Data items:
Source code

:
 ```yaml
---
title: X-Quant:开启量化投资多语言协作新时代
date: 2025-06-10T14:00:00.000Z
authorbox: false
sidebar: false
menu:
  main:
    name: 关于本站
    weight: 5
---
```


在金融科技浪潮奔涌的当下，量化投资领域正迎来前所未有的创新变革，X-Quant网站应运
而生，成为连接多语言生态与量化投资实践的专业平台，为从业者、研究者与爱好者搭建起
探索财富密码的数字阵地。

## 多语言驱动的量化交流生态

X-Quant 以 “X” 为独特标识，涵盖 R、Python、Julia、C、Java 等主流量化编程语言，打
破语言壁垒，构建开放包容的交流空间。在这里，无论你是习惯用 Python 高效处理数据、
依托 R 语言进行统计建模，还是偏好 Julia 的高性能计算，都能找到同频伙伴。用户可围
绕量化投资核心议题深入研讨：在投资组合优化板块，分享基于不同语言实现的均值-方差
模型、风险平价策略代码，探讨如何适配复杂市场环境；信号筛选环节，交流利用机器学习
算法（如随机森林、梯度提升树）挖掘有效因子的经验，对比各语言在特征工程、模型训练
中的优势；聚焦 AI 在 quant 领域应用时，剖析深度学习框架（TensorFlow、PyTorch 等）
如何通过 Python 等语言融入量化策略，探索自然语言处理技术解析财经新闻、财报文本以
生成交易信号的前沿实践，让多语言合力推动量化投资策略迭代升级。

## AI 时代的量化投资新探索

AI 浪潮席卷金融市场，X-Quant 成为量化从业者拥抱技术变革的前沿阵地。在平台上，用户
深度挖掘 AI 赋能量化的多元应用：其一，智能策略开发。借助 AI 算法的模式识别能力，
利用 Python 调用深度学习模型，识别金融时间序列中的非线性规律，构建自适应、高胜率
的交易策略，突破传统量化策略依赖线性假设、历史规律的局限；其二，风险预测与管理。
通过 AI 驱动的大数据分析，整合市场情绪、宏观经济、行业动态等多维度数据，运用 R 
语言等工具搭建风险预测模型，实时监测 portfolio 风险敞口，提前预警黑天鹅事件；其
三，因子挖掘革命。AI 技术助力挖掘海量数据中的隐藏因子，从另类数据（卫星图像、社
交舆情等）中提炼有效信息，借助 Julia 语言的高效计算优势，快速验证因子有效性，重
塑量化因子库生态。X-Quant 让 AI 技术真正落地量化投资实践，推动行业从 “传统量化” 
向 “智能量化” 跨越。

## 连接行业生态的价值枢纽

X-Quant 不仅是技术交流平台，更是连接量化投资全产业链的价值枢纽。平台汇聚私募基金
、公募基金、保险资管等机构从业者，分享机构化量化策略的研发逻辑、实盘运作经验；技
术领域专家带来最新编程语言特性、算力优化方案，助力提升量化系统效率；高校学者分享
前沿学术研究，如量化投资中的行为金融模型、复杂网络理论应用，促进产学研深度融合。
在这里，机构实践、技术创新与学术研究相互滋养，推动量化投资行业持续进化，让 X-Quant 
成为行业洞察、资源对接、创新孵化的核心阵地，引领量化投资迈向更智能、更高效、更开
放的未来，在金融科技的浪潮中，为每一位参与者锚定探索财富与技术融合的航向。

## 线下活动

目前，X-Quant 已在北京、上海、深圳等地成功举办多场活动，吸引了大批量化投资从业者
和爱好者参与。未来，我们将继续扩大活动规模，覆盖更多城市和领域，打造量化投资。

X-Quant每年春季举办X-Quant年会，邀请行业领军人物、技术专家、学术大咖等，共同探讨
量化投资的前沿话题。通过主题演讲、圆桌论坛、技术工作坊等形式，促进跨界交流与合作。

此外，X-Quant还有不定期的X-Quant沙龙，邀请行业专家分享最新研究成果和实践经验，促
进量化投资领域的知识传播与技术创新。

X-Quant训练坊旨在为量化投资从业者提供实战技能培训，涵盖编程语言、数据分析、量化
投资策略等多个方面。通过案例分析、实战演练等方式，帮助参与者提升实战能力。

---

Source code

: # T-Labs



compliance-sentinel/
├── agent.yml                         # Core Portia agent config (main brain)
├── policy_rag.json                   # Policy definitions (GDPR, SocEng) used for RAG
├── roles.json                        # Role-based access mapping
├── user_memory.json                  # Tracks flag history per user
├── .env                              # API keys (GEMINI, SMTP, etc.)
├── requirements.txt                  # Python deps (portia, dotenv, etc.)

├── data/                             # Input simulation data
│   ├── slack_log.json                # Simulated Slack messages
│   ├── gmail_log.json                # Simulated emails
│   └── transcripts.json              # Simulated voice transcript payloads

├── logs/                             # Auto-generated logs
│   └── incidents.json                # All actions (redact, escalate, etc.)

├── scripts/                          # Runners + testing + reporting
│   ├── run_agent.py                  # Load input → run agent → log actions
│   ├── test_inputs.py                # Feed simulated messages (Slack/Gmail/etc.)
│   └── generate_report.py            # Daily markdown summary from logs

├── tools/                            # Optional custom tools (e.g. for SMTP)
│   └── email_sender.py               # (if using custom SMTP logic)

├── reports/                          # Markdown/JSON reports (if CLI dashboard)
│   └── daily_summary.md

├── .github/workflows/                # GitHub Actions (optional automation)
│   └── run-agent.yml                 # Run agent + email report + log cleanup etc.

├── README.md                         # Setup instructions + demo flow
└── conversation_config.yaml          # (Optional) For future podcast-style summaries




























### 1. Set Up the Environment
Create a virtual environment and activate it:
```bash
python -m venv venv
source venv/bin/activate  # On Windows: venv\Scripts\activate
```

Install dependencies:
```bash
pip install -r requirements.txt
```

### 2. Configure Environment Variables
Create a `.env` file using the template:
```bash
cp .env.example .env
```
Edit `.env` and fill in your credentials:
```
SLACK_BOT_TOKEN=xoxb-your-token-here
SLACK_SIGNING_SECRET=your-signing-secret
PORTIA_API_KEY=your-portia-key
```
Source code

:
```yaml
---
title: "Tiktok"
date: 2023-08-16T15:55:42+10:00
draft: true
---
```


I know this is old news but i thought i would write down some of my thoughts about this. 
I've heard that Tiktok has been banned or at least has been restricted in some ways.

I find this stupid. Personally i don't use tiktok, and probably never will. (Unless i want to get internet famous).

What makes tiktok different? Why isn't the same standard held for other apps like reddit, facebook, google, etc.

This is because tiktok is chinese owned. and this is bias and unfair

==

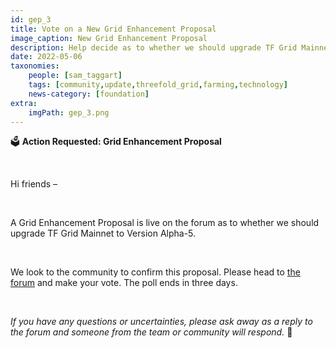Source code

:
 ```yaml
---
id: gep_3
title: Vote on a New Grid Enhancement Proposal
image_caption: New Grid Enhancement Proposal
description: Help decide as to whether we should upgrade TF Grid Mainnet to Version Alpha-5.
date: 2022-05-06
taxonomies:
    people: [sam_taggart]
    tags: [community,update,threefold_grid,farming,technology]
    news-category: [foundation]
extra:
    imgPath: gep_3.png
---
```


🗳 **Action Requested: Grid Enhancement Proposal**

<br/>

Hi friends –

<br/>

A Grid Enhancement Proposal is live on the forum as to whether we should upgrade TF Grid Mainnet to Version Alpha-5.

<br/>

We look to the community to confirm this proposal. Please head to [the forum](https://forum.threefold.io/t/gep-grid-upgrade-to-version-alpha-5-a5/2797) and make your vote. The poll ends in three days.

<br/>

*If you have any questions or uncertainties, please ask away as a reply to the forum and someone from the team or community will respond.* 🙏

TASK ITEM>
For the string "agent", go through the entries above and copy each line where it occurs.

RESPONSE TO THE TASK>
├── agent.yml                         # Core Portia agent config (main brain)
│   ├── run_agent.py                  # Load input → run agent → log actions
│   └── run-agent.yml                 # Run agent + email report + log cleanup etc.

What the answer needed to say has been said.